Insidious (James Wan)

It's behind you!...  pity he didn't stay there  
The makers prove they know how to make a really scary film - things begin as a kind of homage to both The Haunting and The Exorcist as they expertly crank up the suspense so tight I thought I would crack my knuckles. I was more than a little impressed.
Then they throw it all away in gleeful horror fanboy abandon. I suppose I should have known better than to trust in 'the makers of Saw' - James Wan and Leigh Whannell (how old are these guys anyway???).

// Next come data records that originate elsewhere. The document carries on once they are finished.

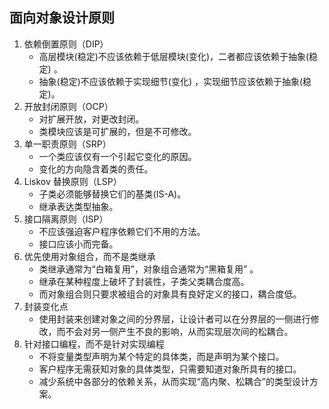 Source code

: ## 面向对象设计原则



1. 依赖倒置原则（DIP）
   + 高层模块(稳定)不应该依赖于低层模块(变化)，二者都应该依赖于抽象(稳定) 。
   + 抽象(稳定)不应该依赖于实现细节(变化) ，实现细节应该依赖于抽象(稳定)。
2. 开放封闭原则（OCP）
   + 对扩展开放，对更改封闭。
   + 类模块应该是可扩展的，但是不可修改。
3. 单一职责原则（SRP）
   + 一个类应该仅有一个引起它变化的原因。
   + 变化的方向隐含着类的责任。
4. Liskov 替换原则（LSP）
   + 子类必须能够替换它们的基类(IS-A)。
   + 继承表达类型抽象。
5. 接口隔离原则（ISP）
   + 不应该强迫客户程序依赖它们不用的方法。
   + 接口应该小而完备。
6. 优先使用对象组合，而不是类继承
   + 类继承通常为“白箱复用”，对象组合通常为“黑箱复用” 。
   + 继承在某种程度上破坏了封装性，子类父类耦合度高。
   + 而对象组合则只要求被组合的对象具有良好定义的接口，耦合度低。
7. 封装变化点
   + 使用封装来创建对象之间的分界层，让设计者可以在分界层的一侧进行修改，而不会对另一侧产生不良的影响，从而实现层次间的松耦合。
8. 针对接口编程，而不是针对实现编程
   + 不将变量类型声明为某个特定的具体类，而是声明为某个接口。
   + 客户程序无需获知对象的具体类型，只需要知道对象所具有的接口。
   + 减少系统中各部分的依赖关系，从而实现“高内聚、松耦合”的类型设计方案。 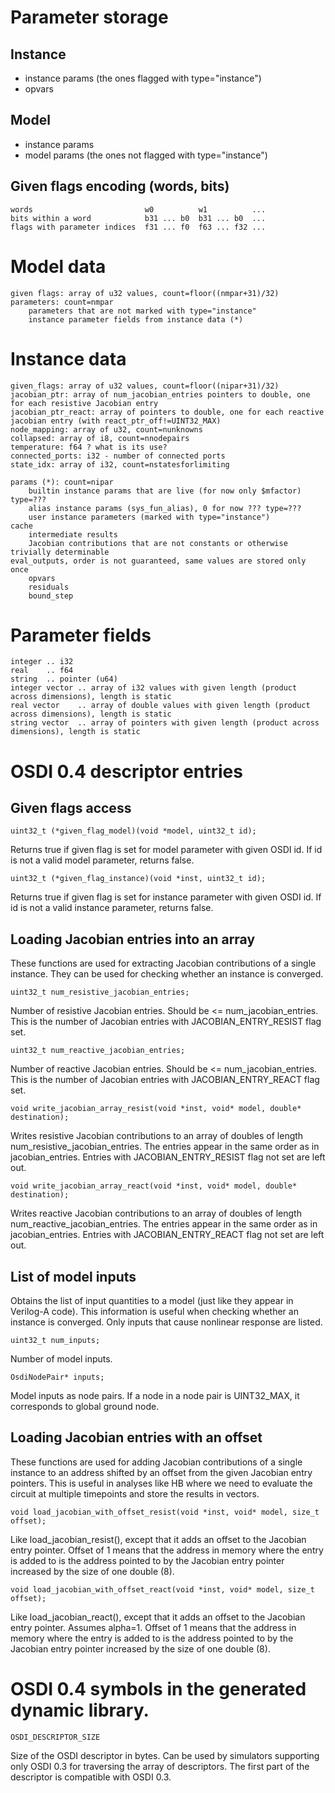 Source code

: # Parameter storage

## Instance
- instance params (the ones flagged with type="instance")
- opvars

## Model
- instance params
- model params (the ones not flagged with type="instance")

## Given flags encoding (words, bits)
	words                         w0          w1          ...
	bits within a word            b31 ... b0  b31 ... b0  ...
	flags with parameter indices  f31 ... f0  f63 ... f32 ... 


# Model data
	given flags: array of u32 values, count=floor((nmpar+31)/32)
	parameters: count=nmpar
		parameters that are not marked with type="instance"
		instance parameter fields from instance data (*)


# Instance data
	given_flags: array of u32 values, count=floor((nipar+31)/32)
	jacobian_ptr: array of num_jacobian_entries pointers to double, one for each resistive Jacobian entry
	jacobian_ptr_react: array of pointers to double, one for each reactive jacobian entry (with react_ptr_off!=UINT32_MAX)
	node_mapping: array of u32, count=nunknowns
	collapsed: array of i8, count=nnodepairs
	temperature: f64 ? what is its use?
	connected_ports: i32 - number of connected ports
	state_idx: array of i32, count=nstatesforlimiting
	
	params (*): count=nipar
		builtin instance params that are live (for now only $mfactor) type=???
		alias instance params (sys_fun_alias), 0 for now ??? type=???
		user instance parameters (marked with type="instance")
	cache
        intermediate results
        Jacobian contributions that are not constants or otherwise trivially determinable
	eval_outputs, order is not guaranteed, same values are stored only once
		opvars
		residuals
		bound_step


# Parameter fields
	integer .. i32
	real    .. f64
	string  .. pointer (u64)
	integer vector .. array of i32 values with given length (product across dimensions), length is static
	real vector    .. array of double values with given length (product across dimensions), length is static
	string vector  .. array of pointers with given length (product across dimensions), length is static
	

# OSDI 0.4 descriptor entries 

## Given flags access

    uint32_t (*given_flag_model)(void *model, uint32_t id);

Returns true if given flag is set for model parameter with given OSDI id. 
If id is not a valid model parameter, returns false. 

    uint32_t (*given_flag_instance)(void *inst, uint32_t id);
    
Returns true if given flag is set for instance parameter with given OSDI id.
If id is not a valid instance parameter, returns false. 


## Loading Jacobian entries into an array

These functions are used for extracting Jacobian contributions of a single instance. 
They can be used for checking whether an instance is converged. 

    uint32_t num_resistive_jacobian_entries;
    
Number of resistive Jacobian entries. Should be <= num_jacobian_entries. 
This is the number of Jacobian entries with JACOBIAN_ENTRY_RESIST flag set. 

    uint32_t num_reactive_jacobian_entries;

Number of reactive Jacobian entries. Should be <= num_jacobian_entries. 
This is the number of Jacobian entries with JACOBIAN_ENTRY_REACT flag set. 

    void write_jacobian_array_resist(void *inst, void* model, double* destination);

Writes resistive Jacobian contributions to an array of doubles of length num_resistive_jacobian_entries. 
The entries appear in the same order as in jacobian_entries. 
Entries with JACOBIAN_ENTRY_RESIST flag not set are left out. 

    void write_jacobian_array_react(void *inst, void* model, double* destination);
    
Writes reactive Jacobian contributions to an array of doubles of length num_reactive_jacobian_entries. 
The entries appear in the same order as in jacobian_entries. 
Entries with JACOBIAN_ENTRY_REACT flag not set are left out. 


## List of model inputs

Obtains the list of input quantities to a model (just like they appear in Verilog-A code). 
This information is useful when checking whether an instance is converged. 
Only inputs that cause nonlinear response are listed. 

    uint32_t num_inputs;

Number of model inputs. 

    OsdiNodePair* inputs;

Model inputs as node pairs. If a node in a node pair is UINT32_MAX, 
it corresponds to global ground node. 


## Loading Jacobian entries with an offset

These functions are used for adding Jacobian contributions of a single instance
to an address shifted by an offset from the given Jacobian entry pointers. 
This is useful in analyses like HB where we need to evaluate the circuit at multiple 
timepoints and store the results in vectors. 

    void load_jacobian_with_offset_resist(void *inst, void* model, size_t offset);

Like load_jacobian_resist(), except that it adds an offset to the Jacobian entry pointer. 
Offset of 1 means that the address in memory where the entry is added to is 
the address pointed to by the Jacobian entry pointer increased by the size of one double (8). 

    void load_jacobian_with_offset_react(void *inst, void* model, size_t offset);

Like load_jacobian_react(), except that it adds an offset to the Jacobian entry pointer. 
Assumes alpha=1. Offset of 1 means that the address in memory where the entry is added to is 
the address pointed to by the Jacobian entry pointer increased by the size of one double (8). 


# OSDI 0.4 symbols in the generated dynamic library. 

    OSDI_DESCRIPTOR_SIZE
    
Size of the OSDI descriptor in bytes. Can be used by simulators supporting only 
OSDI 0.3 for traversing the array of descriptors. The first part of the descriptor 
is compatible with OSDI 0.3.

It all starts to go wrong when the 'ghost hunters' turn up and the sillier aspects of Poltergeist are evoked. But in a pastiche overload we get them all - we've already had The Haunting, The Omen, The Exorcist and Poltergeist, now we have Sam Raimi in all his obviousness, John Landis, Argento and even Jeepers Creepers?!
By the end of this mess I half expected the marshmallow man from Ghostbusters to appear!
Coming to Insidious, I didn't expect much really and so I was pleasantly surprised by the first 20 minutes or so of expertly wound tension. It's just a shame the elastic snapped so early. Still, If you thought Drag Me to Hell was the scariest film you've ever seen then you might enjoy this a lot. Long before the end I was feeling a tad deflated and was pining for the chills of Hill House.